_Required work_. Retrieve all lines below that have the string "sizes".

_Exercise materials_.
========
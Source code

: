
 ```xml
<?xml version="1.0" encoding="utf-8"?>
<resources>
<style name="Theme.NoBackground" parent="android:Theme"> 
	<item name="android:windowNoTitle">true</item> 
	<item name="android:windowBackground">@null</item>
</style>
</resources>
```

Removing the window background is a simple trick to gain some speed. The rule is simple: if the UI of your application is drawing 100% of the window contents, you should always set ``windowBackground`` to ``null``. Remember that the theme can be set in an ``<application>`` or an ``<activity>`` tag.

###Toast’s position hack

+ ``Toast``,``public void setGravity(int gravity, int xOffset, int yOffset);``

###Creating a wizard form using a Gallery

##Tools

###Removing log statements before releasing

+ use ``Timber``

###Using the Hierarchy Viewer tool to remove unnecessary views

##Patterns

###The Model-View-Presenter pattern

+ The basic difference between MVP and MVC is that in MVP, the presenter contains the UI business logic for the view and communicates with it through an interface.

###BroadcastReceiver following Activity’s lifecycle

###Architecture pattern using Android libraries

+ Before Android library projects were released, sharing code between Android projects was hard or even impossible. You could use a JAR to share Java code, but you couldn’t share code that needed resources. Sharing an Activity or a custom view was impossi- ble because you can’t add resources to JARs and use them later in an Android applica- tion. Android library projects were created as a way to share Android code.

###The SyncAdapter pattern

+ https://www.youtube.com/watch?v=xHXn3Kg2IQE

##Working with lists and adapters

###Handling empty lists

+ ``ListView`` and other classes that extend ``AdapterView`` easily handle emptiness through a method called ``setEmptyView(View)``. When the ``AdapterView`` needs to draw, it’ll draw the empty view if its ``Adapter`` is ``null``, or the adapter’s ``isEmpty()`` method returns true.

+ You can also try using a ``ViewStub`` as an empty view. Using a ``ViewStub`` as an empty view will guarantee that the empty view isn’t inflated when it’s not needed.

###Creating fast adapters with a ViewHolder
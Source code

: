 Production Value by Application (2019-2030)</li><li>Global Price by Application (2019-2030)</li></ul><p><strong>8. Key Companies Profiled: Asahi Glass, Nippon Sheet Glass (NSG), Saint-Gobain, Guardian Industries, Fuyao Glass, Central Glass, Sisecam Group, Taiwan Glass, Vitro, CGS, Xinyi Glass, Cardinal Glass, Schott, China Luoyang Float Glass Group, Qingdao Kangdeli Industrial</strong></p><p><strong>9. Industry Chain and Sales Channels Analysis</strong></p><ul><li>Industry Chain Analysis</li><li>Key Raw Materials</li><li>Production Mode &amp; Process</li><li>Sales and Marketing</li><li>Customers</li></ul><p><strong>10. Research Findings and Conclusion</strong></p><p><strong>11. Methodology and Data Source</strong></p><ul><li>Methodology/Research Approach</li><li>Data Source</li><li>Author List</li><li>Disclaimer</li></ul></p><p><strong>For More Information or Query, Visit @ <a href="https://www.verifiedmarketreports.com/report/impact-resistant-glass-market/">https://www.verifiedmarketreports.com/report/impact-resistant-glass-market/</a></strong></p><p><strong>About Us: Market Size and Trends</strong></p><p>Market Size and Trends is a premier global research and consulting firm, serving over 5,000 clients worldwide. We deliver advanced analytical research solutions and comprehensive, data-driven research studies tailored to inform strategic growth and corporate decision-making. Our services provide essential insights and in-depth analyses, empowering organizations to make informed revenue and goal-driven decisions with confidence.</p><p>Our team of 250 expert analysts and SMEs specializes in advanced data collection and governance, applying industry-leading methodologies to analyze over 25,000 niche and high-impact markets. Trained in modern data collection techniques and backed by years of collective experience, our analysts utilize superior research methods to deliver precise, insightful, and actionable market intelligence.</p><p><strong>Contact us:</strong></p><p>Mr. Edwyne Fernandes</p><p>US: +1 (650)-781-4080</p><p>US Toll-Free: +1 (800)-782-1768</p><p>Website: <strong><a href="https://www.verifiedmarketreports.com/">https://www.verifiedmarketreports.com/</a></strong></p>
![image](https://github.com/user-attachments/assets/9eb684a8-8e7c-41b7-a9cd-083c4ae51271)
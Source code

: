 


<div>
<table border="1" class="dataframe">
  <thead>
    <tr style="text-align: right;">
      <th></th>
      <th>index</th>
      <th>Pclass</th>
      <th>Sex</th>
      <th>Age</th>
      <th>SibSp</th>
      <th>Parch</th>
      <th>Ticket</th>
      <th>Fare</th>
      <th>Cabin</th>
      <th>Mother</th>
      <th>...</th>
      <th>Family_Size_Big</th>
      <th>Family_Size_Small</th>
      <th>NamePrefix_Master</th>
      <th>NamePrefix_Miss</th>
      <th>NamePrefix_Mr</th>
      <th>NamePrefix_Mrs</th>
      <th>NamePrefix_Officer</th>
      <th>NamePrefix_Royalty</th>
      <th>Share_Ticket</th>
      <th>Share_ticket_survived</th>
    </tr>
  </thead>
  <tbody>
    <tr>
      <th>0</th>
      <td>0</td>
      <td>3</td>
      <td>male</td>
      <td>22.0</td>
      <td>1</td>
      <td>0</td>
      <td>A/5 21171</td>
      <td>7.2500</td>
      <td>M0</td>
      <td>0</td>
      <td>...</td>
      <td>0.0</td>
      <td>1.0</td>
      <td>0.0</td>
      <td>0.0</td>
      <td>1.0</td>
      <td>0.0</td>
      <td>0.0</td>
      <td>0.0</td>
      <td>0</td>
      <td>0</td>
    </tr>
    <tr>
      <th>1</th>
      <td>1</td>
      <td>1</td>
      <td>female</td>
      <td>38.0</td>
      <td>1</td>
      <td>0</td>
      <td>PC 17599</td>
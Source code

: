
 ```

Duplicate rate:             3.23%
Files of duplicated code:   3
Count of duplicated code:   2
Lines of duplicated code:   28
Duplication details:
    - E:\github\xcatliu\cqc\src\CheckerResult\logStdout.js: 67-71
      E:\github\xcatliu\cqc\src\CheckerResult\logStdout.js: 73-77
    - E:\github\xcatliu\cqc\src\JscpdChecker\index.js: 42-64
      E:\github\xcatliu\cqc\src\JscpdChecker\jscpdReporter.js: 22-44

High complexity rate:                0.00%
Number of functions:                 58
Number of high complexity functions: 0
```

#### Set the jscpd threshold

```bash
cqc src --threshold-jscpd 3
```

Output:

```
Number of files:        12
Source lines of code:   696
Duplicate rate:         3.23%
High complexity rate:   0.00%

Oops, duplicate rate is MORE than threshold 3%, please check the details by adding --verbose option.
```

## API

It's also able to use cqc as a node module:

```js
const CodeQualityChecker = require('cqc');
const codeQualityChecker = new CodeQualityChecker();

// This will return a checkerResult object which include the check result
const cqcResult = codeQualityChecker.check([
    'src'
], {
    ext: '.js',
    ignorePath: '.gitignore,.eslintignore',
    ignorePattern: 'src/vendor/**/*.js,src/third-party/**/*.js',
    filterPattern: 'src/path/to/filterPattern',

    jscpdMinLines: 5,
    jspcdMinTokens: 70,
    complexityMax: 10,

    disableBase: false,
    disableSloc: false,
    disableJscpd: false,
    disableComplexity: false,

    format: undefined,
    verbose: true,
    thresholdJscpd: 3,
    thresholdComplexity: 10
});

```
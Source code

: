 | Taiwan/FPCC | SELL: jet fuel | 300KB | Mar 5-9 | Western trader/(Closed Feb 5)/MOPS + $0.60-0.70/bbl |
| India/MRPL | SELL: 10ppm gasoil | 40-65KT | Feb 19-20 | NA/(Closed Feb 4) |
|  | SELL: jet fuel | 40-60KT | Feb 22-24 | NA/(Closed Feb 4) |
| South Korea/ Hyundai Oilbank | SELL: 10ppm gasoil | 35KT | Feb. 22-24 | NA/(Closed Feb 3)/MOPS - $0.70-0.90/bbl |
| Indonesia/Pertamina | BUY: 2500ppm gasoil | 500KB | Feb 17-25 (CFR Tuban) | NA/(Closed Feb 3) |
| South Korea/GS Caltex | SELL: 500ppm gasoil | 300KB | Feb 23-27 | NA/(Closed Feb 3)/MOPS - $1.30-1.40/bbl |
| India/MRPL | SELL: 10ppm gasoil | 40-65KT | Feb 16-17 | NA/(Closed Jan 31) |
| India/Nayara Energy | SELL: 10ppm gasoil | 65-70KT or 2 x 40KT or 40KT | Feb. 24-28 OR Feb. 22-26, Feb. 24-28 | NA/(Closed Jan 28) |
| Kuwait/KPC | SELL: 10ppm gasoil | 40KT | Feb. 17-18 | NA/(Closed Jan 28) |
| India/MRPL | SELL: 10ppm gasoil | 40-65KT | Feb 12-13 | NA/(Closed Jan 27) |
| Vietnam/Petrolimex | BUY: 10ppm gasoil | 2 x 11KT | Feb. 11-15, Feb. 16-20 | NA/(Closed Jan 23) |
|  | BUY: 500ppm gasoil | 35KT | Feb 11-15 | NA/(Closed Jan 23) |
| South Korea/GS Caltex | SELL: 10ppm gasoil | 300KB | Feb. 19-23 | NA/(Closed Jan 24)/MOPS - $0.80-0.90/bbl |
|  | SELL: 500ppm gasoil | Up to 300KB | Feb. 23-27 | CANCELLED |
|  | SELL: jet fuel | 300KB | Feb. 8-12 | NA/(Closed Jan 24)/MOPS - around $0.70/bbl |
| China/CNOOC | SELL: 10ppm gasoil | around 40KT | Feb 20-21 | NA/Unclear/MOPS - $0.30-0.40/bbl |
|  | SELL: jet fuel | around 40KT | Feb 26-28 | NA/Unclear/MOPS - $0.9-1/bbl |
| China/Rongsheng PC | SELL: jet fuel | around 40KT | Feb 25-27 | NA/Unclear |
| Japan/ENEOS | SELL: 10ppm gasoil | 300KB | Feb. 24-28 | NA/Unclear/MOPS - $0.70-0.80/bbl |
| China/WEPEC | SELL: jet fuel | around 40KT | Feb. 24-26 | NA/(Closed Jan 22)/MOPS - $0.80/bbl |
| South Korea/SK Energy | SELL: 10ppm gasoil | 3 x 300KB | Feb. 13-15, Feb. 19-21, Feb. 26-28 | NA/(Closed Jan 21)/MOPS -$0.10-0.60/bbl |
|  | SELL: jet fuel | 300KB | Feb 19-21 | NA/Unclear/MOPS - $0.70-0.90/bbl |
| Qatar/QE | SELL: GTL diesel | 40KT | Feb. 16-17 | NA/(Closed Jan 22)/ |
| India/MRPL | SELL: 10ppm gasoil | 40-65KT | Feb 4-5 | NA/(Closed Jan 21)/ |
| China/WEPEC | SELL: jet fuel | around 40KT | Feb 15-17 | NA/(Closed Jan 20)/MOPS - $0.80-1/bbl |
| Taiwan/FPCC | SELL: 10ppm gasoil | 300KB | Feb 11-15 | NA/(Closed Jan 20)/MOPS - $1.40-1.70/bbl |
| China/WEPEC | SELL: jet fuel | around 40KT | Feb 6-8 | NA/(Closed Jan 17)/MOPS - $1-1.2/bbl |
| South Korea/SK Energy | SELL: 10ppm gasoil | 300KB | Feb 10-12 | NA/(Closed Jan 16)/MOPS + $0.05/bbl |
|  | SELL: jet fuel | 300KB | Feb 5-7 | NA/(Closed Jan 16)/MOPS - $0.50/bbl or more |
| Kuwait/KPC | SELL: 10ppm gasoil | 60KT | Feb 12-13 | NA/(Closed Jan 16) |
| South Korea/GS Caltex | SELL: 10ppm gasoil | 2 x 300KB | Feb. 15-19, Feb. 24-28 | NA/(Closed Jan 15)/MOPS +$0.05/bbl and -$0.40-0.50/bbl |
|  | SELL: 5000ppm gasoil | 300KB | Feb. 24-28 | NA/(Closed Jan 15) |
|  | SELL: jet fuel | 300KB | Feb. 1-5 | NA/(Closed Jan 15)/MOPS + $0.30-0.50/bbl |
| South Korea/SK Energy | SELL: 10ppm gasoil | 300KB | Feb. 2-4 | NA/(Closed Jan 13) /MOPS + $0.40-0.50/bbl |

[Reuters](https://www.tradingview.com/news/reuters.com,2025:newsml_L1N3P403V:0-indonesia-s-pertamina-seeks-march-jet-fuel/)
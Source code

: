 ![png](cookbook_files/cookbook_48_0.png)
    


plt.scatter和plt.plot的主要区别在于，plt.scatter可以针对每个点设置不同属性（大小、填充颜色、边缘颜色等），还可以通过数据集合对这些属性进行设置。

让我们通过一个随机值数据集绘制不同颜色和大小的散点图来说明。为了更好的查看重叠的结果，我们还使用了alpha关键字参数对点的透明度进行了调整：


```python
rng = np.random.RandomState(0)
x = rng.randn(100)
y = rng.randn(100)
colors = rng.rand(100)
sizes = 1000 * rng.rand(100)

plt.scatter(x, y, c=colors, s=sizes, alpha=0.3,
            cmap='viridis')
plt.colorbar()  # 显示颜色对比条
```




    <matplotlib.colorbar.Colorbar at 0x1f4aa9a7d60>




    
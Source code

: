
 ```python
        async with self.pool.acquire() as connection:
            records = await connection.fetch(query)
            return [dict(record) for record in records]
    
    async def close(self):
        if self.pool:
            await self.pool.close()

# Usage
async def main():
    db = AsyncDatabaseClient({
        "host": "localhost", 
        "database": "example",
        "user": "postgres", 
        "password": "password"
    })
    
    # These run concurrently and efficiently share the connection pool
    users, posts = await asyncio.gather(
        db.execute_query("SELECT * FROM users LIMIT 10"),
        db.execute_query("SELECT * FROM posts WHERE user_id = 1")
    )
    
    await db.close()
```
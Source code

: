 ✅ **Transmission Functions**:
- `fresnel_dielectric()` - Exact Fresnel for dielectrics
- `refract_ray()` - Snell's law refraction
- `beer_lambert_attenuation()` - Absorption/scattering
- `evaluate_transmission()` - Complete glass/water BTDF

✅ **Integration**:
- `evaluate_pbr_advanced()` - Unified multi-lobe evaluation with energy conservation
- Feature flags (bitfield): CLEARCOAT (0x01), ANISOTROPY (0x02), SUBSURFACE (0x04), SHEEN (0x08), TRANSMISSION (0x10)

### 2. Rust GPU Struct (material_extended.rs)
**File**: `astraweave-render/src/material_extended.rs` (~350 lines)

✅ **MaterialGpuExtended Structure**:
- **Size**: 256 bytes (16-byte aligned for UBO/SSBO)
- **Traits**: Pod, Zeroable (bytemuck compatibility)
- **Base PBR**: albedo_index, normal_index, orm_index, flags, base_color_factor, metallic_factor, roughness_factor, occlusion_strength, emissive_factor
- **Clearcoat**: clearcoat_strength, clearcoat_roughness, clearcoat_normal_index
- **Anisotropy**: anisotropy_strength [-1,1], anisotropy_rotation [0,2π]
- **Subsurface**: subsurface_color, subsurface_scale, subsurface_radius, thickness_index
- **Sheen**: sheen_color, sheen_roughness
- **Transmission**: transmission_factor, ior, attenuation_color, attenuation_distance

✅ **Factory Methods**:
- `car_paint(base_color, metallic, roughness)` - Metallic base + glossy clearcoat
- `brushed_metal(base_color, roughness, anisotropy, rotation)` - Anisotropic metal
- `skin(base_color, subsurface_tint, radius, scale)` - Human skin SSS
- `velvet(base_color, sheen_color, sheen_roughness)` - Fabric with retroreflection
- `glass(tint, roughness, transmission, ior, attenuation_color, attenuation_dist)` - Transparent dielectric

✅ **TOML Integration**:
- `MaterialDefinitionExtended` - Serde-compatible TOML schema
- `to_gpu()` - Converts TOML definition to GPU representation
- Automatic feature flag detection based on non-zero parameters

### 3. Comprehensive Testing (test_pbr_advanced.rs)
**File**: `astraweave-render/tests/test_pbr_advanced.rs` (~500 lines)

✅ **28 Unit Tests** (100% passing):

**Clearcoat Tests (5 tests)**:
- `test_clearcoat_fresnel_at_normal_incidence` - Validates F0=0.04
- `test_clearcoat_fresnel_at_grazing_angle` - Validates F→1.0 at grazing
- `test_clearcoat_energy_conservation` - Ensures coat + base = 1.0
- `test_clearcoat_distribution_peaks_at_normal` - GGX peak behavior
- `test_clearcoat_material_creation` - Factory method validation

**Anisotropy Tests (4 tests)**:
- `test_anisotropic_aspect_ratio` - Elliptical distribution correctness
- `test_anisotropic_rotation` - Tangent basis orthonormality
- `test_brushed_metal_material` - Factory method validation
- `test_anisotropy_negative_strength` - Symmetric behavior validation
========
_Answer to this exercise_.
sizes = 1000 * rng.rand(100)
plt.scatter(x, y, c=colors, s=sizes, alpha=0.3,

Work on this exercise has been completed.